§ **Exercise directions**
For the records below, tally the lines that include the word "folder" and give only the tally.

*** Block opens ***

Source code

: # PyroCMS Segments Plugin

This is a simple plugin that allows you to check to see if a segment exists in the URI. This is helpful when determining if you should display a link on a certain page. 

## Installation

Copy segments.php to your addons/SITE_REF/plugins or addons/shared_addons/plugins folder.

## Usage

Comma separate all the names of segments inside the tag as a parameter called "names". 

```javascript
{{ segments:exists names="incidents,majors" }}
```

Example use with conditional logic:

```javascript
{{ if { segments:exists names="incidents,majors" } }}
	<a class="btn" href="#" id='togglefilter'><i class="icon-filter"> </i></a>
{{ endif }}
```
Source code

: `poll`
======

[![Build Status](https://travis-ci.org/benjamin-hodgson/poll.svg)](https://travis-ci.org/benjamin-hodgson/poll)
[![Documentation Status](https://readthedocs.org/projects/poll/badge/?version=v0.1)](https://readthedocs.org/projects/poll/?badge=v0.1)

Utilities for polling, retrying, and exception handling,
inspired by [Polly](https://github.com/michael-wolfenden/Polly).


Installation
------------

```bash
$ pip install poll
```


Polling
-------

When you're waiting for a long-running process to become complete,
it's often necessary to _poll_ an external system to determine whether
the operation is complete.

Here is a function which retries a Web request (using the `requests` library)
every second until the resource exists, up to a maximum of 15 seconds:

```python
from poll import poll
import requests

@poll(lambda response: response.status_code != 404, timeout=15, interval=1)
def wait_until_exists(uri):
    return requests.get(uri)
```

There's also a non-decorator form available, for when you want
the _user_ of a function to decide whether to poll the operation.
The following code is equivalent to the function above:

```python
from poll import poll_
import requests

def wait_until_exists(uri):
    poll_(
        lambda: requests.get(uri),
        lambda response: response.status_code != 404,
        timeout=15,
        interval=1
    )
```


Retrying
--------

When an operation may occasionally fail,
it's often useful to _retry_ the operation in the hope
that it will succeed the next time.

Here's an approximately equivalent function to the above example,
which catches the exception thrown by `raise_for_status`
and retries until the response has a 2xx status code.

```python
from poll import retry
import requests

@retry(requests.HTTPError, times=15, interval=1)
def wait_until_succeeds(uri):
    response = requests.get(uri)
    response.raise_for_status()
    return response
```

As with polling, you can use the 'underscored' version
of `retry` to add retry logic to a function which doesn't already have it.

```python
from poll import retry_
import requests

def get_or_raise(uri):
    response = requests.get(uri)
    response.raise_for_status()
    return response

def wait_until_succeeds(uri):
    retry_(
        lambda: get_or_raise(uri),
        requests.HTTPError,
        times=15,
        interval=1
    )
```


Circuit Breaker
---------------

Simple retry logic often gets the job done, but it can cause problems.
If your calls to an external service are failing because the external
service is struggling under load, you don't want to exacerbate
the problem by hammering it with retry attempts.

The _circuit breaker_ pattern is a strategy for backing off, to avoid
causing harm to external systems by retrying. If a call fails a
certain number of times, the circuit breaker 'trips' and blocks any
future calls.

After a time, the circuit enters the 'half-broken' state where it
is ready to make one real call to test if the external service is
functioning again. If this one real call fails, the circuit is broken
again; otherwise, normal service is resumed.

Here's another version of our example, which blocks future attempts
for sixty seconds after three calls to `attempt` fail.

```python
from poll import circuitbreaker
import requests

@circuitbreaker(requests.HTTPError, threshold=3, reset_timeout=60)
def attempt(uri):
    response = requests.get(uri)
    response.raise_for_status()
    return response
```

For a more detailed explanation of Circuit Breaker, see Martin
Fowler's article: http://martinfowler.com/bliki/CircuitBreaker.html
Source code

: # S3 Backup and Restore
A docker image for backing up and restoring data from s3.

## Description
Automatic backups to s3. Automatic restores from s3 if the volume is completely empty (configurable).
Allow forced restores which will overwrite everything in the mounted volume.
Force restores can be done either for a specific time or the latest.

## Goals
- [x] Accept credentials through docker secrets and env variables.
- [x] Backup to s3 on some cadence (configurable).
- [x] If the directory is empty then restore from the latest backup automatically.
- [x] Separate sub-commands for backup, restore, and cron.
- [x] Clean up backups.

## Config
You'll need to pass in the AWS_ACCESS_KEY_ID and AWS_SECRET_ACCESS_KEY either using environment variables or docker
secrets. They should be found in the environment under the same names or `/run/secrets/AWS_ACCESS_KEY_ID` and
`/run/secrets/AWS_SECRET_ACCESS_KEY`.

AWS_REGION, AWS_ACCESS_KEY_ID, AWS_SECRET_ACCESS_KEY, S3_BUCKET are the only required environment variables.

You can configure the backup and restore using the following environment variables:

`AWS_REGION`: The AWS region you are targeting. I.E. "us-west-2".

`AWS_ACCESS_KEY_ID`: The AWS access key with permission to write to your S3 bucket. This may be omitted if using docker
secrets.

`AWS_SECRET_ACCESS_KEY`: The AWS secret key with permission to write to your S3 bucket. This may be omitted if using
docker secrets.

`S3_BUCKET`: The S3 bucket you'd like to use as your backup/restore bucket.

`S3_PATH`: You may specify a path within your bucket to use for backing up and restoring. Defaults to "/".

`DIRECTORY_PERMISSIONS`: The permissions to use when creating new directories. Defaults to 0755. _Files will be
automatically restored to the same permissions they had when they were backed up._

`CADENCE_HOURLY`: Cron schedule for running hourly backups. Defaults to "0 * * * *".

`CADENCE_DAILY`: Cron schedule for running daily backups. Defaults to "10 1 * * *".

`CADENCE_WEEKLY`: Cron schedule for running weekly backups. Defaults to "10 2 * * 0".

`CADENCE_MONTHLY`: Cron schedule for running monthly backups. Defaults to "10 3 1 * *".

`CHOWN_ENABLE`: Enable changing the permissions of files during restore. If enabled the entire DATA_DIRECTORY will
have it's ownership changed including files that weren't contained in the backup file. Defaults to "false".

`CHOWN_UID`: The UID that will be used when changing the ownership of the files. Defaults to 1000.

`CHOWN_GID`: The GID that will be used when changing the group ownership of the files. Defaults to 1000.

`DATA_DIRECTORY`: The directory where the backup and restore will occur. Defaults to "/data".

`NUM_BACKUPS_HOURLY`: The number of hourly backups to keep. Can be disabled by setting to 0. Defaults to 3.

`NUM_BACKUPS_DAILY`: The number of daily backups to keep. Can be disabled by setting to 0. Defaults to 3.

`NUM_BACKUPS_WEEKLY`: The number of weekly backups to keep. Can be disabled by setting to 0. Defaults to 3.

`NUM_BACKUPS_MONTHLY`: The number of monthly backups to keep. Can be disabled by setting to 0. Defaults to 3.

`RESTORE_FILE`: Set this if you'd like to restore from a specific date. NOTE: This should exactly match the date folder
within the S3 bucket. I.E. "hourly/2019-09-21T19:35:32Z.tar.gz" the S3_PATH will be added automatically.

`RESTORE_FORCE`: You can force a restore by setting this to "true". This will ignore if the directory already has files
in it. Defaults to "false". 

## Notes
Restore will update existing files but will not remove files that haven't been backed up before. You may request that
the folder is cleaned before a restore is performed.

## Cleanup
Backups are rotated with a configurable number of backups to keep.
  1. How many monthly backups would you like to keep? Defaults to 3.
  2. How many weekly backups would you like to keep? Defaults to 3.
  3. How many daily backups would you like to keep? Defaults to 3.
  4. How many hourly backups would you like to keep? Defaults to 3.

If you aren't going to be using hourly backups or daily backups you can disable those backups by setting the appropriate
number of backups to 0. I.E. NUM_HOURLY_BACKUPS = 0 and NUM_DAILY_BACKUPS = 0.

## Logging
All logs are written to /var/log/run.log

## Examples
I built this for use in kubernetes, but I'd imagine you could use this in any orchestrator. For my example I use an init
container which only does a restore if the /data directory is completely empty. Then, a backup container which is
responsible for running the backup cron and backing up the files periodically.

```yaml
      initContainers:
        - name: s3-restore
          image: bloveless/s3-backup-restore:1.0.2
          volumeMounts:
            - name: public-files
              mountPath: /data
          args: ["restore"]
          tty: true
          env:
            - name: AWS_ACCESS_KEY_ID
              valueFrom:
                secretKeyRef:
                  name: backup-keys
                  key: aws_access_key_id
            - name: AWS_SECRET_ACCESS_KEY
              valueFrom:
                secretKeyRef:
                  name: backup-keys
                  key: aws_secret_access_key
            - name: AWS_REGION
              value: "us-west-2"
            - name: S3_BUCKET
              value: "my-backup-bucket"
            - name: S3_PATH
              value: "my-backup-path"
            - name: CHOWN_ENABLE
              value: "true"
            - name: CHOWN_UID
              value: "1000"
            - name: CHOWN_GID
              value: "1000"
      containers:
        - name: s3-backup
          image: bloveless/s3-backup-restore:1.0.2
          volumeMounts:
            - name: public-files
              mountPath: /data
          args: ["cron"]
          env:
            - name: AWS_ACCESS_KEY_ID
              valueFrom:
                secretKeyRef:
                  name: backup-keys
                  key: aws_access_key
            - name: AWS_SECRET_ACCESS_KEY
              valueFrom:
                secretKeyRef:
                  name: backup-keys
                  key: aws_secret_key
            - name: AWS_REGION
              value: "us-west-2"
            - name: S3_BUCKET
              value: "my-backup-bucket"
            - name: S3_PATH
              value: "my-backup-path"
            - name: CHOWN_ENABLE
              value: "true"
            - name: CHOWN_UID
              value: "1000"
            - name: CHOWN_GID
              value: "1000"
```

*** Block closes ***

§ **Solution for this task**
3